### Instructions for the task
From the first line to the last, retype the data below exactly.

++++ Excerpted data ++++

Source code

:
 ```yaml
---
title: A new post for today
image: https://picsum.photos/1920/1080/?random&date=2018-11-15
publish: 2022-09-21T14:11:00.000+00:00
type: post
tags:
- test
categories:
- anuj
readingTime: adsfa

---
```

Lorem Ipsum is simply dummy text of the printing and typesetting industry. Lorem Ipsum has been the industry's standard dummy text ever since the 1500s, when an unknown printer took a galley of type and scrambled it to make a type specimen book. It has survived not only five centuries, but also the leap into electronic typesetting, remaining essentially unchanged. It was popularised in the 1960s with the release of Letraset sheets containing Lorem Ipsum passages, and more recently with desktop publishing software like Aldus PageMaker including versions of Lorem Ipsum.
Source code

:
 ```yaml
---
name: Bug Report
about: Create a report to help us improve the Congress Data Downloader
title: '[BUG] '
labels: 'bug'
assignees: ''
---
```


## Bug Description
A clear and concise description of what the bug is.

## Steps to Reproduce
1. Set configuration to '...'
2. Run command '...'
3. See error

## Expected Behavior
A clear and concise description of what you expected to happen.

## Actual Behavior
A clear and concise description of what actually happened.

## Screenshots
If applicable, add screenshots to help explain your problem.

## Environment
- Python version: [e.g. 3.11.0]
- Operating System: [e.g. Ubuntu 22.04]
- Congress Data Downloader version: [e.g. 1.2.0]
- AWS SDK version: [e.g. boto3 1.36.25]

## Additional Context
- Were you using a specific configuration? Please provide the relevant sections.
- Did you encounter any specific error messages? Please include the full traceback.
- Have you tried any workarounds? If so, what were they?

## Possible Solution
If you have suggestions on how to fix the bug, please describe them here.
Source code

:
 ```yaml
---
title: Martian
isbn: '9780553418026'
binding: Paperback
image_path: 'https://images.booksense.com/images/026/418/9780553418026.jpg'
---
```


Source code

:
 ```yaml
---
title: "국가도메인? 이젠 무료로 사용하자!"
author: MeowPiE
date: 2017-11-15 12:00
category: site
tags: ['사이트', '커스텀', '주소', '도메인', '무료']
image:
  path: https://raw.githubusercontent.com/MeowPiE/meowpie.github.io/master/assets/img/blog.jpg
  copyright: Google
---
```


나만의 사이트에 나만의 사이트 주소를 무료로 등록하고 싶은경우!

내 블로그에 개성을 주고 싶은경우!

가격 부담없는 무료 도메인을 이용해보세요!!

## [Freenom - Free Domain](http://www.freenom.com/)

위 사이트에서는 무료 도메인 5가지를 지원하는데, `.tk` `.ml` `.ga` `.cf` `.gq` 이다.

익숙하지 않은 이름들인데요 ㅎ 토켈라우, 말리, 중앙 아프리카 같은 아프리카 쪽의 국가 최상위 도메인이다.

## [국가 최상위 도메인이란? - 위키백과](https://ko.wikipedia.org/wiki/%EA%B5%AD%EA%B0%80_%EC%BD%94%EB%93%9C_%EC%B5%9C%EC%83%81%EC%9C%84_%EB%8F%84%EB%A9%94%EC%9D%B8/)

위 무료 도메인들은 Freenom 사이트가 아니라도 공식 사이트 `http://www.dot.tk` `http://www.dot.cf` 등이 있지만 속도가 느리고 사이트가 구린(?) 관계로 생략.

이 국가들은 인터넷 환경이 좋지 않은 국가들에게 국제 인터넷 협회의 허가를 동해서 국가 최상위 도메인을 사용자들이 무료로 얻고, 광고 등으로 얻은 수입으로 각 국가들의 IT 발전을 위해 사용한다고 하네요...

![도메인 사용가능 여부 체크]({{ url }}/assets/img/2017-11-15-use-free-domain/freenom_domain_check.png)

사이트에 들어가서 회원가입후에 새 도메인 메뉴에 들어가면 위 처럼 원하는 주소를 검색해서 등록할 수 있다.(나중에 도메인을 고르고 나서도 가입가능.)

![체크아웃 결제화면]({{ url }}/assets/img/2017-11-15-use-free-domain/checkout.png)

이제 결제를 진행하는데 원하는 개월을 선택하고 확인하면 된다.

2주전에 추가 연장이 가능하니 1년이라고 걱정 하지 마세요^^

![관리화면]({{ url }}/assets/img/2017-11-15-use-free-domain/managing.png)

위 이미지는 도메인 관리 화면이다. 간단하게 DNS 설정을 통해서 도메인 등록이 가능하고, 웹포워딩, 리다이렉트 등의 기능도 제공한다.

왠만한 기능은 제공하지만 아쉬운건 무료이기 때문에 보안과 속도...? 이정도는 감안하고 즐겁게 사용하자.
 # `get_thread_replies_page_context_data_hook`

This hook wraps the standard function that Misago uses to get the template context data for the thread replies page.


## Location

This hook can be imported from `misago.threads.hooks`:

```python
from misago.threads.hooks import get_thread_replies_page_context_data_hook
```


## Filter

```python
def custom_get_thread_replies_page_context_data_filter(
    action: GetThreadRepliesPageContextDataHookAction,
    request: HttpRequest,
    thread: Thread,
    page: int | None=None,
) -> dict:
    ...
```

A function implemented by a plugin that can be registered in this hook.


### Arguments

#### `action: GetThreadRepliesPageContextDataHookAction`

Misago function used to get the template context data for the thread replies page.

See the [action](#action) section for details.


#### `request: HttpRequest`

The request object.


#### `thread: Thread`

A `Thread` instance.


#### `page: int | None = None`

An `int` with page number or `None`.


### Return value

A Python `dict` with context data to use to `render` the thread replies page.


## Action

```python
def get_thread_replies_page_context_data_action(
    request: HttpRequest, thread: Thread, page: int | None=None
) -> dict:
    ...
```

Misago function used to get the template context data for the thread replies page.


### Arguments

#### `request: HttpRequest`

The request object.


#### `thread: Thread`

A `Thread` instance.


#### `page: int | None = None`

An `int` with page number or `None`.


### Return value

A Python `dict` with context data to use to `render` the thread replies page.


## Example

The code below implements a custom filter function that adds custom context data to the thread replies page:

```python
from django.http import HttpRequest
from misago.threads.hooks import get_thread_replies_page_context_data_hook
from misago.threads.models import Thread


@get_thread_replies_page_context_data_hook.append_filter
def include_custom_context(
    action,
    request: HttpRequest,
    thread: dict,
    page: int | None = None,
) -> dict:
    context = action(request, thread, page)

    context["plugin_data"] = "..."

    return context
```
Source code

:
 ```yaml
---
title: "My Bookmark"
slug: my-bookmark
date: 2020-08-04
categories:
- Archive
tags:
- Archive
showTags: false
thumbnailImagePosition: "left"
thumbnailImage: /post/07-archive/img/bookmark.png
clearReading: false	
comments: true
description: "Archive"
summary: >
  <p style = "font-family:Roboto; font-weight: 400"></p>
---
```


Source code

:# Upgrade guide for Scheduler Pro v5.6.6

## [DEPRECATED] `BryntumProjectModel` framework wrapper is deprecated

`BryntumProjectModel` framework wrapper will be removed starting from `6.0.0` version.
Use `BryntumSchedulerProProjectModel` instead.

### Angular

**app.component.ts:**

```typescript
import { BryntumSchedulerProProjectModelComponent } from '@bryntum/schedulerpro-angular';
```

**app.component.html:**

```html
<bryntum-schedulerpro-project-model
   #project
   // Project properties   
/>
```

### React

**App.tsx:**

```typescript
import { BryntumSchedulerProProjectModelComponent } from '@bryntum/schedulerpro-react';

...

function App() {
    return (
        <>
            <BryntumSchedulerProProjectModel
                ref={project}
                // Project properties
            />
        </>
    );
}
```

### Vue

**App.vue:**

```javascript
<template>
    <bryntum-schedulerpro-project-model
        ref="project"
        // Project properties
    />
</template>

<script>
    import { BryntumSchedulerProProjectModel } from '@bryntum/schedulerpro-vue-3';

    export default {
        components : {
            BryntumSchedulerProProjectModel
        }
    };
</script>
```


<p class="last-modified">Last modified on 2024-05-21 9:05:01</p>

++++

### Solution for this task
Source code

:
 ```yaml
---
title: A new post for today
image: https://picsum.photos/1920/1080/?random&date=2018-11-15
publish: 2022-09-21T14:11:00.000+00:00
type: post
tags:
- test
categories:
- anuj
readingTime: adsfa

---
```

Lorem Ipsum is simply dummy text of the printing and typesetting industry. Lorem Ipsum has been the industry's standard dummy text ever since the 1500s, when an unknown printer took a galley of type and scrambled it to make a type specimen book. It has survived not only five centuries, but also the leap into electronic typesetting, remaining essentially unchanged. It was popularised in the 1960s with the release of Letraset sheets containing Lorem Ipsum passages, and more recently with desktop publishing software like Aldus PageMaker including versions of Lorem Ipsum.
Source code

:
 ```yaml
---
name: Bug Report
about: Create a report to help us improve the Congress Data Downloader
title: '[BUG] '
labels: 'bug'
assignees: ''
---
```


## Bug Description
A clear and concise description of what the bug is.

## Steps to Reproduce
1. Set configuration to '...'
2. Run command '...'
3. See error

## Expected Behavior
A clear and concise description of what you expected to happen.

## Actual Behavior
A clear and concise description of what actually happened.

## Screenshots
If applicable, add screenshots to help explain your problem.

## Environment
- Python version: [e.g. 3.11.0]
- Operating System: [e.g. Ubuntu 22.04]
- Congress Data Downloader version: [e.g. 1.2.0]
- AWS SDK version: [e.g. boto3 1.36.25]

## Additional Context
- Were you using a specific configuration? Please provide the relevant sections.
- Did you encounter any specific error messages? Please include the full traceback.
- Have you tried any workarounds? If so, what were they?

## Possible Solution
If you have suggestions on how to fix the bug, please describe them here.
Source code

:
 ```yaml
---
title: Martian
isbn: '9780553418026'
binding: Paperback
image_path: 'https://images.booksense.com/images/026/418/9780553418026.jpg'
---
```


Source code

:
 ```yaml
---
title: "국가도메인? 이젠 무료로 사용하자!"
author: MeowPiE
date: 2017-11-15 12:00
category: site
tags: ['사이트', '커스텀', '주소', '도메인', '무료']
image:
  path: https://raw.githubusercontent.com/MeowPiE/meowpie.github.io/master/assets/img/blog.jpg
  copyright: Google
---
```


나만의 사이트에 나만의 사이트 주소를 무료로 등록하고 싶은경우!

내 블로그에 개성을 주고 싶은경우!

가격 부담없는 무료 도메인을 이용해보세요!!

## [Freenom - Free Domain](http://www.freenom.com/)

위 사이트에서는 무료 도메인 5가지를 지원하는데, `.tk` `.ml` `.ga` `.cf` `.gq` 이다.

익숙하지 않은 이름들인데요 ㅎ 토켈라우, 말리, 중앙 아프리카 같은 아프리카 쪽의 국가 최상위 도메인이다.

## [국가 최상위 도메인이란? - 위키백과](https://ko.wikipedia.org/wiki/%EA%B5%AD%EA%B0%80_%EC%BD%94%EB%93%9C_%EC%B5%9C%EC%83%81%EC%9C%84_%EB%8F%84%EB%A9%94%EC%9D%B8/)

위 무료 도메인들은 Freenom 사이트가 아니라도 공식 사이트 `http://www.dot.tk` `http://www.dot.cf` 등이 있지만 속도가 느리고 사이트가 구린(?) 관계로 생략.

이 국가들은 인터넷 환경이 좋지 않은 국가들에게 국제 인터넷 협회의 허가를 동해서 국가 최상위 도메인을 사용자들이 무료로 얻고, 광고 등으로 얻은 수입으로 각 국가들의 IT 발전을 위해 사용한다고 하네요...

![도메인 사용가능 여부 체크]({{ url }}/assets/img/2017-11-15-use-free-domain/freenom_domain_check.png)

사이트에 들어가서 회원가입후에 새 도메인 메뉴에 들어가면 위 처럼 원하는 주소를 검색해서 등록할 수 있다.(나중에 도메인을 고르고 나서도 가입가능.)

![체크아웃 결제화면]({{ url }}/assets/img/2017-11-15-use-free-domain/checkout.png)

이제 결제를 진행하는데 원하는 개월을 선택하고 확인하면 된다.

2주전에 추가 연장이 가능하니 1년이라고 걱정 하지 마세요^^

![관리화면]({{ url }}/assets/img/2017-11-15-use-free-domain/managing.png)

위 이미지는 도메인 관리 화면이다. 간단하게 DNS 설정을 통해서 도메인 등록이 가능하고, 웹포워딩, 리다이렉트 등의 기능도 제공한다.

왠만한 기능은 제공하지만 아쉬운건 무료이기 때문에 보안과 속도...? 이정도는 감안하고 즐겁게 사용하자.
 # `get_thread_replies_page_context_data_hook`

This hook wraps the standard function that Misago uses to get the template context data for the thread replies page.


## Location

This hook can be imported from `misago.threads.hooks`:

```python
from misago.threads.hooks import get_thread_replies_page_context_data_hook
```


## Filter

```python
def custom_get_thread_replies_page_context_data_filter(
    action: GetThreadRepliesPageContextDataHookAction,
    request: HttpRequest,
    thread: Thread,
    page: int | None=None,
) -> dict:
    ...
```

A function implemented by a plugin that can be registered in this hook.


### Arguments

#### `action: GetThreadRepliesPageContextDataHookAction`

Misago function used to get the template context data for the thread replies page.

See the [action](#action) section for details.


#### `request: HttpRequest`

The request object.


#### `thread: Thread`

A `Thread` instance.


#### `page: int | None = None`

An `int` with page number or `None`.


### Return value

A Python `dict` with context data to use to `render` the thread replies page.


## Action

```python
def get_thread_replies_page_context_data_action(
    request: HttpRequest, thread: Thread, page: int | None=None
) -> dict:
    ...
```

Misago function used to get the template context data for the thread replies page.


### Arguments

#### `request: HttpRequest`

The request object.


#### `thread: Thread`

A `Thread` instance.


#### `page: int | None = None`

An `int` with page number or `None`.


### Return value

A Python `dict` with context data to use to `render` the thread replies page.


## Example

The code below implements a custom filter function that adds custom context data to the thread replies page:

```python
from django.http import HttpRequest
from misago.threads.hooks import get_thread_replies_page_context_data_hook
from misago.threads.models import Thread


@get_thread_replies_page_context_data_hook.append_filter
def include_custom_context(
    action,
    request: HttpRequest,
    thread: dict,
    page: int | None = None,
) -> dict:
    context = action(request, thread, page)

    context["plugin_data"] = "..."

    return context
```
Source code

:
 ```yaml
---
title: "My Bookmark"
slug: my-bookmark
date: 2020-08-04
categories:
- Archive
tags:
- Archive
showTags: false
thumbnailImagePosition: "left"
thumbnailImage: /post/07-archive/img/bookmark.png
clearReading: false	
comments: true
description: "Archive"
summary: >
  <p style = "font-family:Roboto; font-weight: 400"></p>
---
```


Source code

:# Upgrade guide for Scheduler Pro v5.6.6

## [DEPRECATED] `BryntumProjectModel` framework wrapper is deprecated

`BryntumProjectModel` framework wrapper will be removed starting from `6.0.0` version.
Use `BryntumSchedulerProProjectModel` instead.

### Angular

**app.component.ts:**

```typescript
import { BryntumSchedulerProProjectModelComponent } from '@bryntum/schedulerpro-angular';
```

**app.component.html:**

```html
<bryntum-schedulerpro-project-model
   #project
   // Project properties   
/>
```

### React

**App.tsx:**

```typescript
import { BryntumSchedulerProProjectModelComponent } from '@bryntum/schedulerpro-react';

...

function App() {
    return (
        <>
            <BryntumSchedulerProProjectModel
                ref={project}
                // Project properties
            />
        </>
    );
}
```

### Vue

**App.vue:**

```javascript
<template>
    <bryntum-schedulerpro-project-model
        ref="project"
        // Project properties
    />
</template>

<script>
    import { BryntumSchedulerProProjectModel } from '@bryntum/schedulerpro-vue-3';

    export default {
        components : {
            BryntumSchedulerProProjectModel
        }
    };
</script>
```


<p class="last-modified">Last modified on 2024-05-21 9:05:01</p>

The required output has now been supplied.